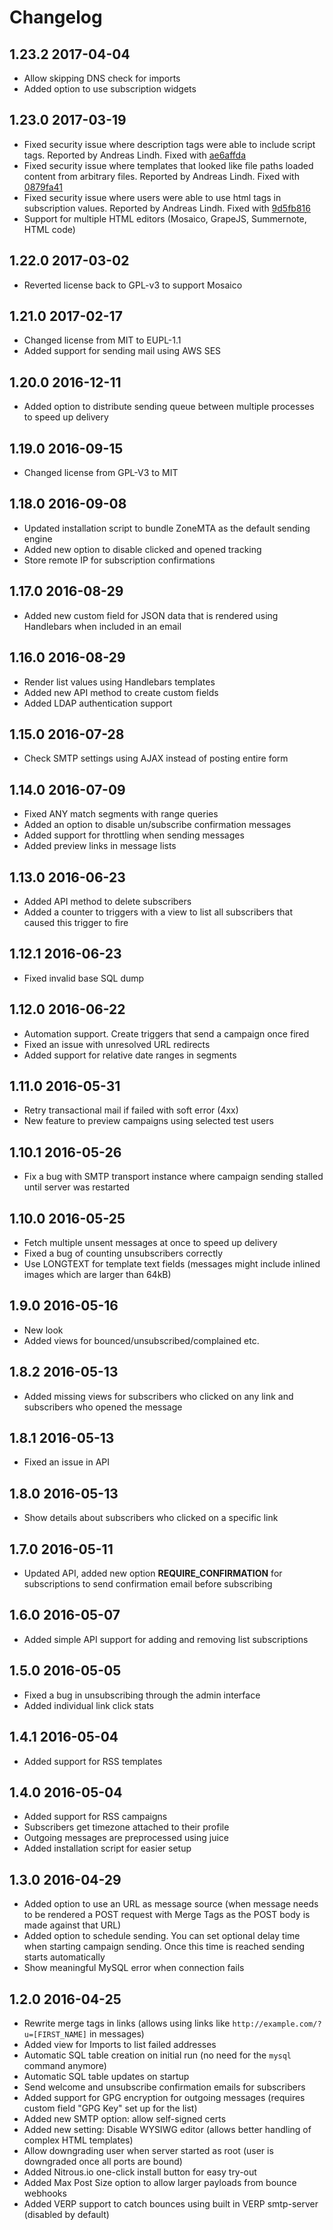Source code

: # Changelog

## 1.23.2 2017-04-04

  * Allow skipping DNS check for imports
  * Added option to use subscription widgets

## 1.23.0 2017-03-19

  * Fixed security issue where description tags were able to include script tags. Reported by Andreas Lindh. Fixed with [ae6affda](https://github.com/Mailtrain-org/mailtrain/commit/ae6affda8193f034e06f7e095ee23821a83d5190)
  * Fixed security issue where templates that looked like file paths loaded content from arbitrary files. Reported by Andreas Lindh. Fixed with [0879fa41](https://github.com/Mailtrain-org/mailtrain/commit/0879fa412a2d4a417aeca5cd5092a8f86531e7ef)
  * Fixed security issue where users were able to use html tags in subscription values. Reported by Andreas Lindh. Fixed with [9d5fb816](https://github.com/Mailtrain-org/mailtrain/commit/9d5fb816c937114966d4f589e1ad4e164ff3a187)
  * Support for multiple HTML editors (Mosaico, GrapeJS, Summernote, HTML code)

## 1.22.0 2017-03-02

  * Reverted license back to GPL-v3 to support Mosaico

## 1.21.0 2017-02-17

  * Changed license from MIT to EUPL-1.1
  * Added support for sending mail using AWS SES

## 1.20.0 2016-12-11

  * Added option to distribute sending queue between multiple processes to speed up delivery

## 1.19.0 2016-09-15

  * Changed license from GPL-V3 to MIT

## 1.18.0 2016-09-08

  * Updated installation script to bundle ZoneMTA as the default sending engine
  * Added new option to disable clicked and opened tracking
  * Store remote IP for subscription confirmations

## 1.17.0 2016-08-29

  * Added new custom field for JSON data that is rendered using Handlebars when included in an email

## 1.16.0 2016-08-29

  * Render list values using Handlebars templates
  * Added new API method to create custom fields
  * Added LDAP authentication support

## 1.15.0 2016-07-28

  * Check SMTP settings using AJAX instead of posting entire form

## 1.14.0 2016-07-09

  * Fixed ANY match segments with range queries
  * Added an option to disable un/subscribe confirmation messages
  * Added support for throttling when sending messages
  * Added preview links in message lists

## 1.13.0 2016-06-23

  * Added API method to delete subscribers
  * Added a counter to triggers with a view to list all subscribers that caused this trigger to fire

## 1.12.1 2016-06-23

  * Fixed invalid base SQL dump

## 1.12.0 2016-06-22

  * Automation support. Create triggers that send a campaign once fired
  * Fixed an issue with unresolved URL redirects
  * Added support for relative date ranges in segments

## 1.11.0 2016-05-31

  * Retry transactional mail if failed with soft error (4xx)
  * New feature to preview campaigns using selected test users

## 1.10.1 2016-05-26

  * Fix a bug with SMTP transport instance where campaign sending stalled until server was restarted

## 1.10.0 2016-05-25

  * Fetch multiple unsent messages at once to speed up delivery
  * Fixed a bug of counting unsubscribers correctly
  * Use LONGTEXT for template text fields (messages might include inlined images which are larger than 64kB)

## 1.9.0 2016-05-16

  * New look
  * Added views for bounced/unsubscribed/complained etc.

## 1.8.2 2016-05-13

  * Added missing views for subscribers who clicked on any link and subscribers who opened the message

## 1.8.1 2016-05-13

  * Fixed an issue in API

## 1.8.0 2016-05-13

  * Show details about subscribers who clicked on a specific link

## 1.7.0 2016-05-11

  * Updated API, added new option **REQUIRE_CONFIRMATION** for subscriptions to send confirmation email before subscribing

## 1.6.0 2016-05-07

  * Added simple API support for adding and removing list subscriptions

## 1.5.0 2016-05-05

  * Fixed a bug in unsubscribing through the admin interface
  * Added individual link click stats

## 1.4.1 2016-05-04

  * Added support for RSS templates

## 1.4.0 2016-05-04

  * Added support for RSS campaigns
  * Subscribers get timezone attached to their profile
  * Outgoing messages are preprocessed using juice
  * Added installation script for easier setup

## 1.3.0 2016-04-29

  * Added option to use an URL as message source (when message needs to be rendered a POST request with Merge Tags as the POST body is made against that URL)
  * Added option to schedule sending. You can set optional delay time when starting campaign sending. Once this time is reached sending starts automatically
  * Show meaningful MySQL error when connection fails

## 1.2.0 2016-04-25

  * Rewrite merge tags in links (allows using links like `http://example.com/?u=[FIRST_NAME]` in messages)
  * Added view for Imports to list failed addresses
  * Automatic SQL table creation on initial run (no need for the `mysql` command anymore)
  * Automatic SQL table updates on startup
  * Send welcome and unsubscribe confirmation emails for subscribers
  * Added support for GPG encryption for outgoing messages (requires custom field "GPG Key" set up for the list)
  * Added new SMTP option: allow self-signed certs
  * Added new setting: Disable WYSIWG editor (allows better handling of complex HTML templates)
  * Allow downgrading user when server started as root (user is downgraded once all ports are bound)
  * Added Nitrous.io one-click install button for easy try-out
  * Added Max Post Size option to allow larger payloads from bounce webhooks
  * Added VERP support to catch bounces using built in VERP smtp-server (disabled by default)
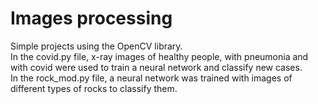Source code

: # Images processing

Simple projects using the OpenCV library.\
In the covid.py file, x-ray images of healthy people, with pneumonia and with covid were used to train a neural network and classify new cases.\
In the rock_mod.py file, a neural network was trained with images of different types of rocks to classify them.
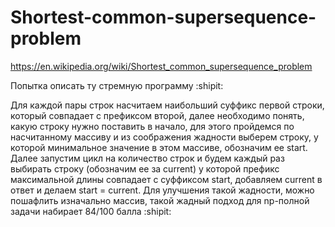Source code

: # Shortest-common-supersequence-problem
https://en.wikipedia.org/wiki/Shortest_common_supersequence_problem

Попытка описать ту стремную программу :shipit:

Для каждой пары строк насчитаем наибольший суффикс первой строки, который совпадает с префиксом второй, далее необходимо понять, какую строку нужно поставить в начало, 
для этого пройдемся по насчитанному массиву и из соображения жадности выберем строку, у которой минимальное значение в этом массиве, обозначим ее start. Далее запустим
цикл на количество строк и будем каждый раз выбирать строку (обозначим ее за current) у которой префикс максимальной длины совпадает с суффиксом start, добавляем current
в ответ и делаем start = current. Для улучшения такой жадности, можно пошафлить изначально массив, такой жадный подход для np-полной задачи набирает 84/100 балла
:shipit:



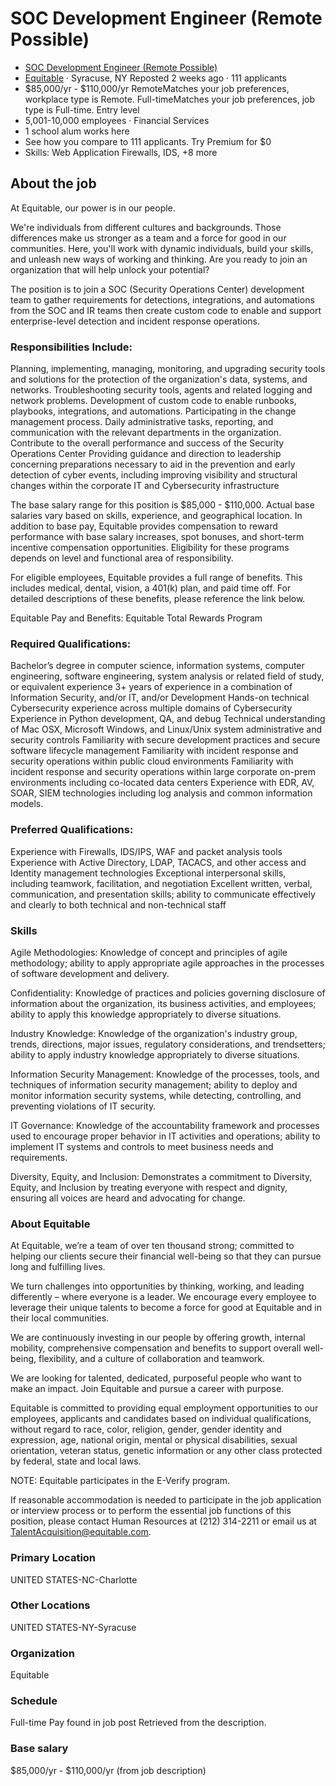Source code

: # SOC Development Engineer (Remote Possible)
- [SOC Development Engineer (Remote Possible)](https://www.linkedin.com/jobs/view/3726209129/?alternateChannel=search&refId=2LOBt2RyJ%2FVhfnzHaaKZxQ%3D%3D&trackingId=4xODTW%2BHtBIBq61is7ha2A%3D%3D&trk=d_flagship3_search_srp_jobs)
- [Equitable](https://www.linkedin.com/company/equitable-financial/life/951b5d7d-c00e-4d7e-94a3-adf79caa9461/) · Syracuse, NY Reposted  2 weeks ago  · 111 applicants
- $85,000/yr - $110,000/yr  RemoteMatches your job preferences, workplace type is Remote.  Full-timeMatches your job preferences, job type is Full-time.  Entry level
- 5,001-10,000 employees · Financial Services
- 1 school alum works here
- See how you compare to 111 applicants. Try Premium for $0
- Skills: Web Application Firewalls, IDS, +8 more




## About the job
At Equitable, our power is in our people.

We're individuals from different cultures and backgrounds. Those differences make us stronger as a team and a force for good in our communities. Here, you'll work with dynamic individuals, build your skills, and unleash new ways of working and thinking. Are you ready to join an organization that will help unlock your potential?

The position is to join a SOC (Security Operations Center) development team to gather requirements for detections, integrations, and automations from the SOC and IR teams then create custom code to enable and support enterprise-level detection and incident response operations.

### Responsibilities Include:

Planning, implementing, managing, monitoring, and upgrading security tools and solutions for the protection of the organization's data, systems, and networks.
Troubleshooting security tools, agents and related logging and network problems.
Development of custom code to enable runbooks, playbooks, integrations, and automations.
Participating in the change management process.
Daily administrative tasks, reporting, and communication with the relevant departments in the organization.
Contribute to the overall performance and success of the Security Operations Center
Providing guidance and direction to leadership concerning preparations necessary to aid in the prevention and early detection of cyber events, including improving visibility and structural changes within the corporate IT and Cybersecurity infrastructure

The base salary range for this position is $85,000 - $110,000. Actual base salaries vary based on skills, experience, and geographical location. In addition to base pay, Equitable provides compensation to reward performance with base salary increases, spot bonuses, and short-term incentive compensation opportunities. Eligibility for these programs depends on level and functional area of responsibility.

For eligible employees, Equitable provides a full range of benefits. This includes medical, dental, vision, a 401(k) plan, and paid time off. For detailed descriptions of these benefits, please reference the link below.

Equitable Pay and Benefits: Equitable Total Rewards Program

### Required Qualifications:

Bachelor’s degree in computer science, information systems, computer engineering, software engineering, system analysis or related field of study, or equivalent experience
3+ years of experience in a combination of Information Security, and/or IT, and/or Development
Hands-on technical Cybersecurity experience across multiple domains of Cybersecurity
Experience in Python development, QA, and debug
Technical understanding of Mac OSX, Microsoft Windows, and Linux/Unix system administrative and security controls
Familiarity with secure development practices and secure software lifecycle management
Familiarity with incident response and security operations within public cloud environments
Familiarity with incident response and security operations within large corporate on-prem environments including co-located data centers
Experience with EDR, AV, SOAR, SIEM technologies including log analysis and common information models.

### Preferred Qualifications:

Experience with Firewalls, IDS/IPS, WAF and packet analysis tools
Experience with Active Directory, LDAP, TACACS, and other access and Identity management technologies
Exceptional interpersonal skills, including teamwork, facilitation, and negotiation
Excellent written, verbal, communication, and presentation skills; ability to communicate effectively and clearly to both technical and non-technical staff

### Skills

Agile Methodologies: Knowledge of concept and principles of agile methodology; ability to apply appropriate agile approaches in the processes of software development and delivery.

Confidentiality: Knowledge of practices and policies governing disclosure of information about the organization, its business activities, and employees; ability to apply this knowledge appropriately to diverse situations.

Industry Knowledge: Knowledge of the organization's industry group, trends, directions, major issues, regulatory considerations, and trendsetters; ability to apply industry knowledge appropriately to diverse situations.

Information Security Management: Knowledge of the processes, tools, and techniques of information security management; ability to deploy and monitor information security systems, while detecting, controlling, and preventing violations of IT security.

IT Governance: Knowledge of the accountability framework and processes used to encourage proper behavior in IT activities and operations; ability to implement IT systems and controls to meet business needs and requirements.

Diversity, Equity, and Inclusion: Demonstrates a commitment to Diversity, Equity, and Inclusion by treating everyone with respect and dignity, ensuring all voices are heard and advocating for change.

### About Equitable

At Equitable, we’re a team of over ten thousand strong; committed to helping our clients secure their financial well-being so that they can pursue long and fulfilling lives.

We turn challenges into opportunities by thinking, working, and leading differently – where everyone is a leader. We encourage every employee to leverage their unique talents to become a force for good at Equitable and in their local communities.

We are continuously investing in our people by offering growth, internal mobility, comprehensive compensation and benefits to support overall well-being, flexibility, and a culture of collaboration and teamwork.

We are looking for talented, dedicated, purposeful people who want to make an impact. Join Equitable and pursue a career with purpose.

Equitable is committed to providing equal employment opportunities to our employees, applicants and candidates based on individual qualifications, without regard to race, color, religion, gender, gender identity and expression, age, national origin, mental or physical disabilities, sexual orientation, veteran status, genetic information or any other class protected by federal, state and local laws.

NOTE: Equitable participates in the E-Verify program.

If reasonable accommodation is needed to participate in the job application or interview process or to perform the essential job functions of this position, please contact Human Resources at (212) 314-2211 or email us at TalentAcquisition@equitable.com.

### Primary Location

UNITED STATES-NC-Charlotte

### Other Locations

UNITED STATES-NY-Syracuse

### Organization

Equitable

### Schedule

Full-time
Pay found in job post
Retrieved from the description.

### Base salary
$85,000/yr - $110,000/yr (from job description)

:: What to work on ::
Within the listing above, count each line that holds the word "overall"; the answer is that number alone.

:: Your response ::
2